# Material to process:
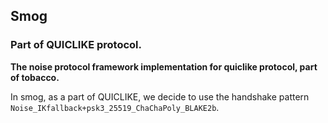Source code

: ## Smog

### Part of QUICLIKE protocol.

**The noise protocol framework implementation for quiclike protocol, part of tobacco.**

In smog, as a part of QUICLIKE, we decide to use the handshake pattern `Noise_IKfallback+psk3_25519_ChaChaPoly_BLAKE2b`.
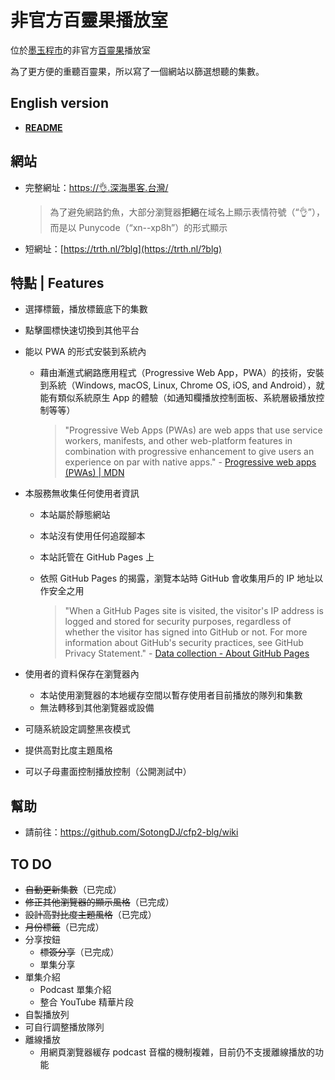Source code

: # 非官方百靈果播放室

位於[墨玉程市](https://xn--2os22eixx6na.xn--kpry57d/)的非官方[百靈果](https://www.bailingguonews.com/)播放室

為了更方便的重聽百靈果，所以寫了一個網站以篩選想聽的集數。

## English version

- **[README](https://github.com/SotongDJ/CFP2-blg/blob/main/README.md)**

## 網站

- 完整網址：[https://👌.深海墨客.台灣/](https://xn--xp8h.xn--2os22eixx6na.xn--kpry57d/)

  > 為了避免網路釣魚，大部分瀏覽器**拒絕**在域名上顯示表情符號（“👌”），而是以 Punycode（“xn--xp8h”）的形式顯示

- 短網址：[https://trth.nl/?blg](https://trth.nl/?blg)

## 特點 | Features

- 選擇標籤，播放標籤底下的集數
- 點擊圖標快速切換到其他平台
- 能以 PWA 的形式安裝到系統內

  - 藉由漸進式網路應用程式（Progressive Web App，PWA）的技術，安裝到系統（Windows, macOS, Linux, Chrome OS, iOS, and Android），就能有類似系統原生 App 的體驗（如通知欄播放控制面板、系統層級播放控制等等）

    > "Progressive Web Apps (PWAs) are web apps that use service workers, manifests, and other web-platform features in combination with progressive enhancement to give users an experience on par with native apps." - [Progressive web apps (PWAs) | MDN](https://developer.mozilla.org/en-US/docs/Web/Progressive_web_apps)

- 本服務無收集任何使用者資訊

  - 本站屬於靜態網站
  - 本站沒有使用任何追蹤腳本
  - 本站託管在 GitHub Pages 上
  - 依照 GitHub Pages 的揭露，瀏覽本站時 GitHub 會收集用戶的 IP 地址以作安全之用

    > "When a GitHub Pages site is visited, the visitor's IP address is logged and stored for security purposes, regardless of whether the visitor has signed into GitHub or not. For more information about GitHub's security practices, see GitHub Privacy Statement." - [Data collection - About GitHub Pages](https://docs.github.com/en/pages/getting-started-with-github-pages/about-github-pages#data-collection)

- 使用者的資料保存在瀏覽器內

  - 本站使用瀏覽器的本地緩存空間以暫存使用者目前播放的隊列和集數
  - 無法轉移到其他瀏覽器或設備

- 可隨系統設定調整黑夜模式
- 提供高對比度主題風格
- 可以子母畫面控制播放控制（公開測試中）

## 幫助

- 請前往：<https://github.com/SotongDJ/cfp2-blg/wiki>

## TO DO

- ~~自動更新集數~~（已完成）
- ~~修正其他瀏覽器的顯示風格~~（已完成）
- ~~設計高對比度主題風格~~（已完成）
- ~~月份標籤~~（已完成）
- 分享按鈕
  - ~~標簽分享~~（已完成）
  - 單集分享
- 單集介紹
  - Podcast 單集介紹
  - 整合 YouTube 精華片段
- 自製播放列
- 可自行調整播放隊列
- 離線播放
  - 用網頁瀏覽器緩存 podcast 音檔的機制複雜，目前仍不支援離線播放的功能
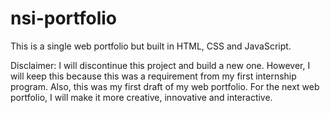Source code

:# nsi-portfolio
This is a single web portfolio but built in HTML, CSS and JavaScript. 

Disclaimer: I will discontinue this project and build a new one. However, I will keep this because this was a requirement from my first internship program. Also, this was my first draft of my web portfolio. For the next web portfolio, I will make it more creative, innovative and interactive. 
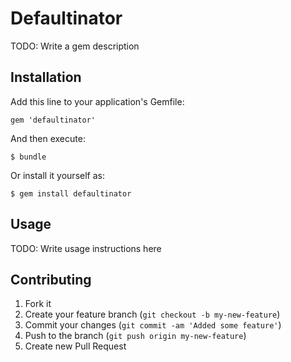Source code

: # Defaultinator

TODO: Write a gem description

## Installation

Add this line to your application's Gemfile:

    gem 'defaultinator'

And then execute:

    $ bundle

Or install it yourself as:

    $ gem install defaultinator

## Usage

TODO: Write usage instructions here

## Contributing

1. Fork it
2. Create your feature branch (`git checkout -b my-new-feature`)
3. Commit your changes (`git commit -am 'Added some feature'`)
4. Push to the branch (`git push origin my-new-feature`)
5. Create new Pull Request
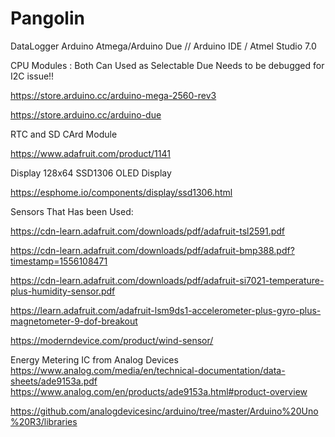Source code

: # Pangolin
DataLogger Arduino Atmega/Arduino Due // Arduino IDE / Atmel Studio 7.0

CPU Modules  : Both Can Used as Selectable Due Needs to be debugged for I2C issue!!

https://store.arduino.cc/arduino-mega-2560-rev3

https://store.arduino.cc/arduino-due


RTC and SD CArd Module

https://www.adafruit.com/product/1141

Display 128x64 SSD1306 OLED Display

https://esphome.io/components/display/ssd1306.html


Sensors That Has been Used:

 https://cdn-learn.adafruit.com/downloads/pdf/adafruit-tsl2591.pdf
 
https://cdn-learn.adafruit.com/downloads/pdf/adafruit-bmp388.pdf?timestamp=1556108471

 https://cdn-learn.adafruit.com/downloads/pdf/adafruit-si7021-temperature-plus-humidity-sensor.pdf
 
 https://learn.adafruit.com/adafruit-lsm9ds1-accelerometer-plus-gyro-plus-magnetometer-9-dof-breakout
 
 https://moderndevice.com/product/wind-sensor/
 
 Energy Metering IC from Analog Devices
  https://www.analog.com/media/en/technical-documentation/data-sheets/ade9153a.pdf
  https://www.analog.com/en/products/ade9153a.html#product-overview
  
  https://github.com/analogdevicesinc/arduino/tree/master/Arduino%20Uno%20R3/libraries
 
 
 
 
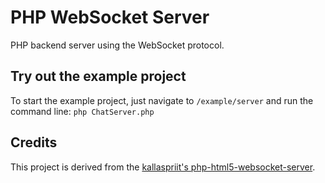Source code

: # PHP WebSocket Server

PHP backend server using the WebSocket protocol.

## Try out the example project

To start the example project, just navigate to `/example/server` and run the command line: `php ChatServer.php`

## Credits

This project is derived from the [kallaspriit's php-html5-websocket-server](https://github.com/kallaspriit/PHP-HTML5-WebSocket-Server).
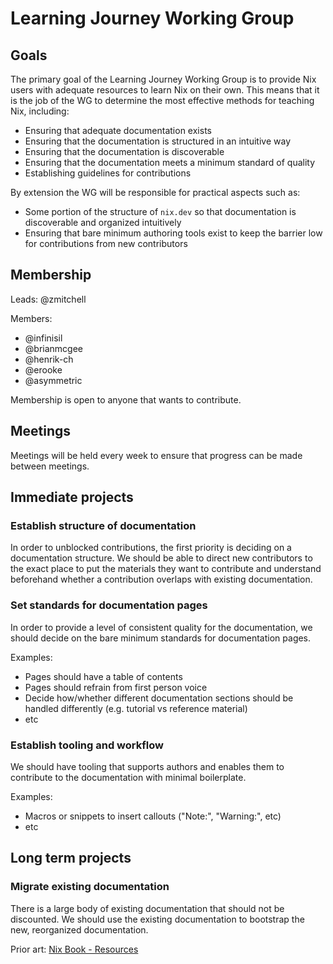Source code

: # Learning Journey Working Group

## Goals
The primary goal of the Learning Journey Working Group is to provide Nix users with adequate resources to learn Nix on their own. This means that it is the job of the WG to determine the most effective methods for teaching Nix, including:
- Ensuring that adequate documentation exists
- Ensuring that the documentation is structured in an intuitive way
- Ensuring that the documentation is discoverable
- Ensuring that the documentation meets a minimum standard of quality
- Establishing guidelines for contributions

By extension the WG will be responsible for practical aspects such as:
- Some portion of the structure of `nix.dev` so that documentation is discoverable and organized intuitively
- Ensuring that bare minimum authoring tools exist to keep the barrier low for contributions from new contributors

## Membership
Leads: @zmitchell

Members:
- @infinisil
- @brianmcgee 
- @henrik-ch
- @erooke
- @asymmetric

Membership is open to anyone that wants to contribute.

## Meetings
Meetings will be held every week to ensure that progress can be made between meetings.

## Immediate projects

### Establish structure of documentation
In order to unblocked contributions, the first priority is deciding on a documentation structure. We should be able to direct new contributors to the exact place to put the materials they want to contribute and understand beforehand whether a contribution overlaps with existing documentation.

### Set standards for documentation pages
In order to provide a level of consistent quality for the documentation, we should decide on the bare minimum standards for documentation pages.

Examples:
- Pages should have a table of contents
- Pages should refrain from first person voice
- Decide how/whether different documentation sections should be handled differently (e.g. tutorial vs reference material)
- etc

### Establish tooling and workflow
We should have tooling that supports authors and enables them to contribute to the documentation with minimal boilerplate.

Examples:
- Macros or snippets to insert callouts ("Note:", "Warning:", etc)
- etc

## Long term projects
### Migrate existing documentation
There is a large body of existing documentation that should not be discounted. We should use the existing documentation to bootstrap the new, reorganized documentation.

Prior art: [Nix Book - Resources](https://github.com/NixOS/nix-book/blob/main/resources.md)

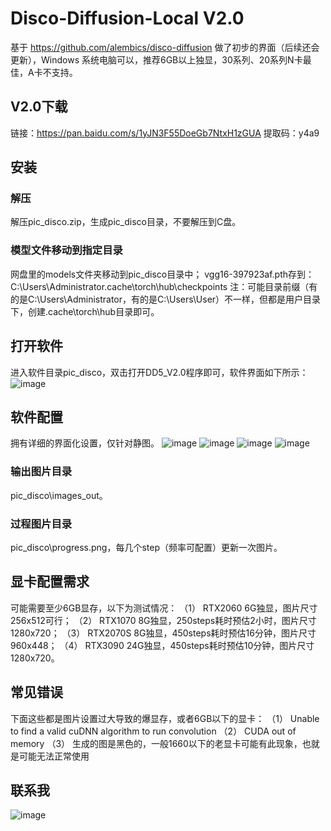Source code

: # Disco-Diffusion-Local V2.0

基于 https://github.com/alembics/disco-diffusion  做了初步的界面（后续还会更新），Windows 系统电脑可以，推荐6GB以上独显，30系列、20系列N卡最佳，A卡不支持。


## V2.0下载
链接：https://pan.baidu.com/s/1yJN3F55DoeGb7NtxH1zGUA 
提取码：y4a9

## 安装
### 解压
解压pic_disco.zip，生成pic_disco目录，不要解压到C盘。
### 模型文件移动到指定目录
网盘里的models文件夹移动到pic_disco目录中；
vgg16-397923af.pth存到：C:\Users\Administrator\.cache\torch\hub\checkpoints 
注：可能目录前缀（有的是C:\Users\Administrator，有的是C:\Users\User）不一样，但都是用户目录下，创建\.cache\torch\hub目录即可。
## 打开软件
进入软件目录pic_disco，双击打开DD5_V2.0程序即可，软件界面如下所示：
 ![image](https://github.com/zhaoyun0071/Disco-Diffusion-Local/blob/main/images/1.png)
## 软件配置

拥有详细的界面化设置，仅针对静图。
 ![image](https://github.com/zhaoyun0071/Disco-Diffusion-Local/blob/main/images/set1.png)
  ![image](https://github.com/zhaoyun0071/Disco-Diffusion-Local/blob/main/images/set2.png)
   ![image](https://github.com/zhaoyun0071/Disco-Diffusion-Local/blob/main/images/set3.png)
    ![image](https://github.com/zhaoyun0071/Disco-Diffusion-Local/blob/main/images/set4.png)

### 输出图片目录
pic_disco\images_out。

### 过程图片目录
pic_disco\progress.png，每几个step（频率可配置）更新一次图片。

## 显卡配置需求
可能需要至少6GB显存，以下为测试情况：
（1）	RTX2060 6G独显，图片尺寸256x512可行；
（2）	RTX1070 8G独显，250steps耗时预估2小时，图片尺寸1280x720；
（3）	RTX2070S 8G独显，450steps耗时预估16分钟，图片尺寸960x448；
（4）	RTX3090 24G独显，450steps耗时预估10分钟，图片尺寸1280x720。

## 常见错误
下面这些都是图片设置过大导致的爆显存，或者6GB以下的显卡：
（1）	Unable to find a valid cuDNN algorithm to run convolution
（2）	CUDA out of memory
（3） 生成的图是黑色的，一般1660以下的老显卡可能有此现象，也就是可能无法正常使用

## 联系我
 ![image](https://github.com/zhaoyun0071/Disco-Diffusion-Local/blob/main/images/3.jpg)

# Directions for this task:
Your answer should be every line from the material above in which the word "Membership" appears.

# Result for this task:
## Membership
Membership is open to anyone that wants to contribute.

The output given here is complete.